[vlc-devel] [PATCH] Introducing Intelligent Approximate playlist search

Abhiram Ravi abhiram.ravi.s at gmail.com
Sat Mar 16 19:08:37 CET 2013


VLC currently uses plain substring matching in the playlist search engine.
This has many disadvantages, and is too strict a search scheme.

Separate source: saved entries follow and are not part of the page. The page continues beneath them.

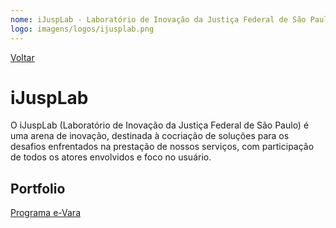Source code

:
 ```yaml
---
nome: iJuspLab - Laboratório de Inovação da Justiça Federal de São Paulo  
logo: imagens/logos/ijusplab.png
---
```


[Voltar](/)

# iJuspLab

O iJuspLab (Laboratório de Inovação da Justiça Federal de São Paulo) é uma arena de inovação, destinada à cocriação de soluções para os desafios enfrentados na prestação de nossos serviços, com participação de todos os atores envolvidos e foco no usuário.

## Portfolio

[Programa e-Vara](/projetos/e-vara)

Here I introduce a new intelligent approximate search algorithm. The query string and all the metadata are split into words. For every word in the query string, we search for an approximate match in the items' metadata. (This approximation is calculated based on the Levenshtein Edit distance between the two words). Substrings are also checked. Only those items for which all query words have a match turn up in the resulting filtered playlist. 
The current maximum error (for approximate matching) is set to 1. In other words  if we search for say, "Turn", then songs/items with the word "burn", "turk", "urn" etc, also turn up in the result, because they differ in edit distance from the word "Turn" by  atmost 1 letter. Also if we search for say, "Glass castle", then an item with name say "Castle of Glass" turns up in the result, because this item had a match for all the query  words i.e "Glass" and "castle". 
Note that "Castle of Glass" would also turn up in the result if the query string was "Glask Cattle" or "Glass cattle", because each query word has an approximate match (with error <= 1 in this case for each word). 
Also, all permutations of the query words give the same  result. For example, searching for "burn it down" and "Down burn it" would give the same result. So the user can just enter words that he knows, and our search will take care of the rest. For example, if the query was "burn skies", then the song "Burning in the skies" would turn up in the result! 
This will also be very helpful if the user makes any typing errors. (If the user searches for "Cata;yst", his favorite song "The Catalyst" will still turn up in the resulting playlist :D ). Also, adding redundant spaces to the search query will not affect the search. 
P.S : I am an aspiring VLC GSoC 2013 candidate. This is my first patch :D.
IRC nick on #videolan: Hydrodam

---
 src/playlist/playlist_internal.h |   11 +-
 src/playlist/search.c            |  248 +++++++++++++++++++++++++++++++++++++-
 2 files changed, 253 insertions(+), 6 deletions(-)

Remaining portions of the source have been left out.